Pension Reform in 2012
2012 will not only be a landmark year in the UK with the arrival of the summer Olympics. From October of that year, all employers will be faced with a raft of new employer duties connected to pension reform.
Included in those duties is, for the first time in the history of UK pensions, the requirement for employers to automatically enrol millions of eligible employees in to a qualifying workplace pension scheme (QWPS).
This is a major change to UK pensions. The Government has estimated that some 7 million people are either not saving enough or not saving at all for their retirement. To deliver their aims, the Government is placing the onus on employers to help in encouraging more people to save.
And don’t have the false sense of security that an election and change of Government will make automatic enrolment an irrelevance. The Pensions Act 2008 is on the statute book and it has wide cross-party support.
The key issues are:
- Employers must auto-enrol all jobholders in a pension scheme if they are aged between 22 and state pension age and earn more than £5,035
- A contribution of 8% ‘band earnings’ must be paid with the employer paying at least 3% - band earnings are between £5,035 and £33,540 (in 2006/2007 terms) – these contributions will be phased in from October 2012 with ‘large’ employers having to comply first – see below for more details
- Jobholders can opt-out of the scheme if they so wish
- Employers must re-enrol jobholders who choose to opt out at least every three years
- Employers can choose to use a good quality private scheme, a National Employment Savings Trust or a combination of the two
It will be possible to gain an exemption from a National Employment Savings Trust if you offer a QWPS that meets the following criteria:
- The scheme permits auto-enrolment
- Has a minimum contribution rate of 8% (including at least 3% from the company)
- Has a default investment fund
Auto-enrolment is a major issue. Under current legislation, employees cannot be auto-enrolled into a group personal pension or group stakeholder pension scheme. But this will be amended by 2012.
Research has shown that auto-enrolment is one of the most effective ways of triggering pension scheme membership and contribution. So it is highly likely that your business will incur significant additional costs in 2012. The increase will be much higher for those employers who do not currently offer a company pension scheme or who do not contribute to it for their employees.
Further information on auto-enrolment can be found here.
Phasing in of Auto-Enrolment Contributions
The Government’s plans for employers to auto-enrol eligible employees into a Qualifying Workplace Pension Scheme (QWPS) are to be phased over a longer period, five years instead of four.

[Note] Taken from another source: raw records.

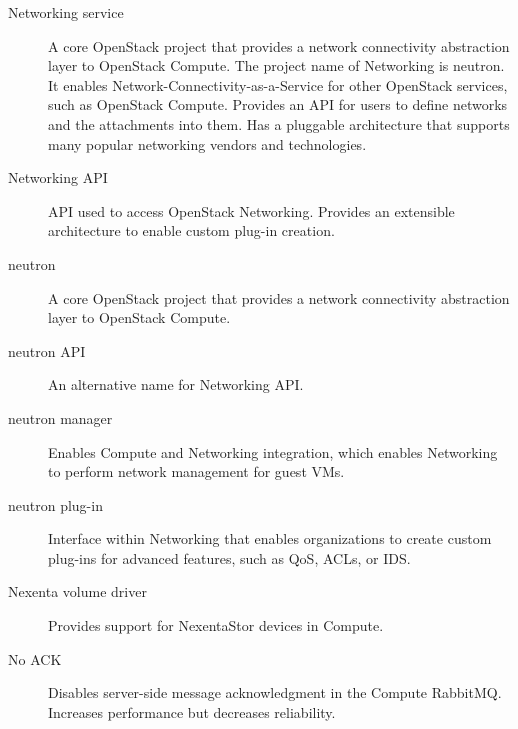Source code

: \documentclass[letterpaper,10pt,english]{sphinxmanual}
\begin{document}
\begin{description}
\item[{Networking service}] \leavevmode{}\label{_source/glossary:term-networking-service}
A core OpenStack project that provides a network connectivity
abstraction layer to OpenStack Compute. The project name of Networking
is neutron. It enables Network-Connectivity-as-a-Service for other
OpenStack services, such as OpenStack Compute. Provides an API for
users to define networks and the attachments into them. Has a
pluggable architecture that supports many popular networking vendors
and technologies.

\item[{Networking API}] \leavevmode{}\label{_source/glossary:term-networking-api}
API used to access OpenStack Networking. Provides an extensible
architecture to enable custom plug-in creation.

\item[{neutron}] \leavevmode{}\label{_source/glossary:term-neutron}
A core OpenStack project that provides a network connectivity
abstraction layer to OpenStack Compute.

\item[{neutron API}] \leavevmode{}\label{_source/glossary:term-neutron-api}
An alternative name for Networking API.

\item[{neutron manager}] \leavevmode{}\label{_source/glossary:term-neutron-manager}
Enables Compute and Networking integration, which enables
Networking to perform network management for guest VMs.

\item[{neutron plug-in}] \leavevmode{}\label{_source/glossary:term-neutron-plug-in}
Interface within Networking that enables organizations to create
custom plug-ins for advanced features, such as QoS, ACLs, or
IDS.

\item[{Nexenta volume driver}] \leavevmode{}\label{_source/glossary:term-nexenta-volume-driver}
Provides support for NexentaStor devices in Compute.

\item[{No ACK}] \leavevmode{}\label{_source/glossary:term-no-ack}
Disables server-side message acknowledgment in the Compute
RabbitMQ. Increases performance but decreases reliability.


\end{description}
\end{document}
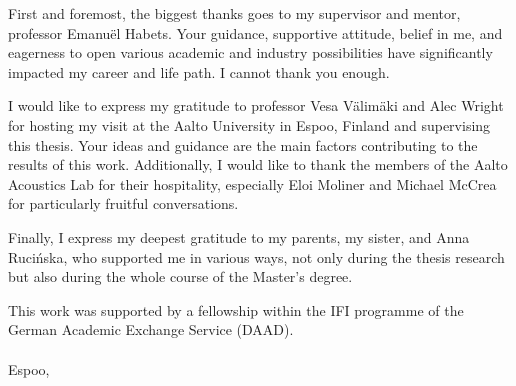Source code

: First and foremost, the biggest thanks goes to my supervisor and mentor, professor Emanu{\"e}l Habets. Your guidance, supportive attitude, belief in me, and eagerness to open various academic and industry possibilities have significantly impacted my career and life path. I cannot thank you enough.

I would like to express my gratitude to professor Vesa V{\"a}lim{\"a}ki and Alec Wright for hosting my visit at the Aalto University in Espoo, Finland and supervising this thesis. Your ideas and guidance are the main factors contributing to the results of this work. Additionally, I would like to thank the members of the Aalto Acoustics Lab for their hospitality, especially Eloi Moliner and Michael McCrea for particularly fruitful conversations.

Finally, I express my deepest gratitude to my parents, my sister, and Anna Rucińska, who supported me in various ways, not only during the thesis research but also during the whole course of the Master's degree.

This work was supported by a
fellowship within the IFI programme of the German Academic Exchange
Service (DAAD).
\\
\\

Espoo, \myTime \\
\begin{flushright}
    \myName
\end{flushright}


\clearpage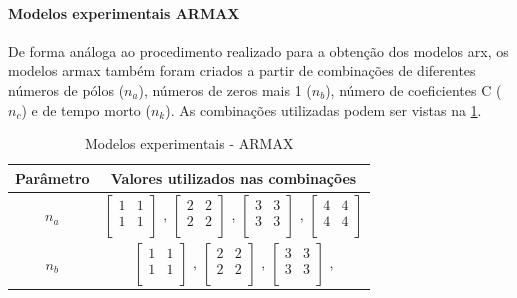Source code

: \paragraph*{\textbf{Modelos experimentais ARMAX}}
\label{par:modelos_experimentais_armax}

De forma análoga ao procedimento realizado para a obtenção dos modelos \acrshort{arx}, os modelos
\acrshort{armax} também foram criados a partir de combinações de diferentes números de pólos ($n_a$),
números de zeros mais 1 ($n_b$), número de coeficientes C ($n_c$) e de tempo morto ($n_k$).
As combinações utilizadas podem ser vistas na \cref{tab:tclabsp-models-armax}.

\begin{table}[h]
	\centering
	\caption{Modelos experimentais - ARMAX}
	\label{tab:tclabsp-models-armax}
	\begin{tabular}{c|c} \toprule
		{Parâmetro}		&	{Valores utilizados nas combinações}									\\ \midrule
		$n_a$			&
							$ \begin{bmatrix}	1	&	1	\\	1	&	1	\\	\end{bmatrix} $	,		
							$ \begin{bmatrix}	2	&	2	\\	2	&	2	\\	\end{bmatrix} $	,		
							$ \begin{bmatrix}	3	&	3	\\	3	&	3	\\	\end{bmatrix} $	,		
							$ \begin{bmatrix}	4	&	4	\\	4	&	4	\\	\end{bmatrix} $		\\ \midrule
		$n_b$			&
							$ \begin{bmatrix}	1	&	1	\\	1	&	1	\\	\end{bmatrix} $	,		
							$ \begin{bmatrix}	2	&	2	\\	2	&	2	\\	\end{bmatrix} $	,		
							$ \begin{bmatrix}	3	&	3	\\	3	&	3	\\	\end{bmatrix} $	,		

\end{tabular}
\end{table}
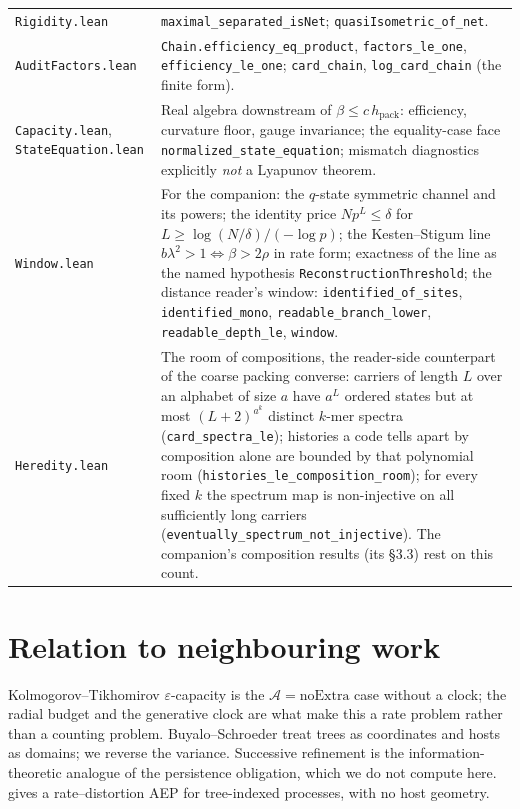 \documentclass[11pt,a4paper]{article}
\theoremstyle{plain}
\theoremstyle{definition}
\theoremstyle{remark}
\newcommand{\hpack}{h_{\mathrm{pack}}}
\begin{document}
{\begin{longtable}{@{}>{\raggedright\arraybackslash}p{4.3cm}>{\raggedright\arraybackslash}p{10.6cm}@{}}
\texttt{Rigidity.lean} & \texttt{maximal\_separated\_isNet}; \texttt{quasiIsometric\_of\_net}. \\
\texttt{AuditFactors.lean} & \texttt{Chain.efficiency\_eq\_product}, \texttt{factors\_le\_one}, \texttt{efficiency\_le\_one}; \texttt{card\_chain}, \texttt{log\_card\_chain} (the finite form). \\
\texttt{Capacity.lean}, \texttt{StateEquation.lean} & Real algebra downstream of $\beta\le c\,\hpack$: efficiency, curvature floor, gauge invariance; the equality-case face \texttt{normalized\_state\_equation}; mismatch diagnostics explicitly \emph{not} a Lyapunov theorem. \\
\texttt{Window.lean} & For the companion: the $q$-state symmetric channel and its powers; the identity price $Np^L\le\delta$ for $L\ge\log(N/\delta)/(-\log p)$; the Kesten--Stigum line $b\lambda^2>1\iff\beta>2\rho$ in rate form; exactness of the line as the named hypothesis \texttt{ReconstructionThreshold}; the distance reader's window: \texttt{identified\_of\_sites}, \texttt{identified\_mono}, \texttt{readable\_branch\_lower}, \texttt{readable\_depth\_le}, \texttt{window}. \\
\texttt{Heredity.lean} & The room of compositions, the reader-side counterpart of the coarse packing converse: carriers of length $L$ over an alphabet of size $a$ have $a^L$ ordered states but at most $(L+2)^{a^k}$ distinct $k$-mer spectra (\texttt{card\_spectra\_le}); histories a code tells apart by composition alone are bounded by that polynomial room (\texttt{histories\_le\_composition\_room}); for every fixed $k$ the spectrum map is non-injective on all sufficiently long carriers (\texttt{eventually\_spectrum\_not\_injective}). The companion's composition results (its \S3.3) rest on this count. \\
\bottomrule
\end{longtable}}

\section{Relation to neighbouring work}

Kolmogorov--Tikhomirov $\varepsilon$-capacity is the $\mathcal A=\mathrm{noExtra}$
case without a clock; the radial budget and the generative clock are what make
this a rate problem rather than a counting problem. Buyalo--Schroeder
\cite{BuyaloSchroeder} treat trees as coordinates and hosts as domains; we
reverse the variance. Successive refinement \cite{EquitzCover} is the
information-theoretic analogue of the persistence obligation, which we do not
compute here. \cite{DokuAmponsah} gives a rate--distortion AEP for
tree-indexed processes, with no host geometry.
\end{document}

Small employers are not expected to have to auto-enrol before October 2015. This means that the 1% employer contribution will apply until October 2016. Only at that point will the level of required contribution increase. The revised timetable of contributions is expected to be:
- October 2012 to October 2016 – minimum of 2% of qualifying earnings with at least 1% from the employer
- October 2016 to October 2017 – minimum of 5% of qualifying earnings, with at least 2% from the employer
- from October 2017, minimum of 8% of qualifying earnings, with at least 3% from the employer
Further details are expected in January 2012.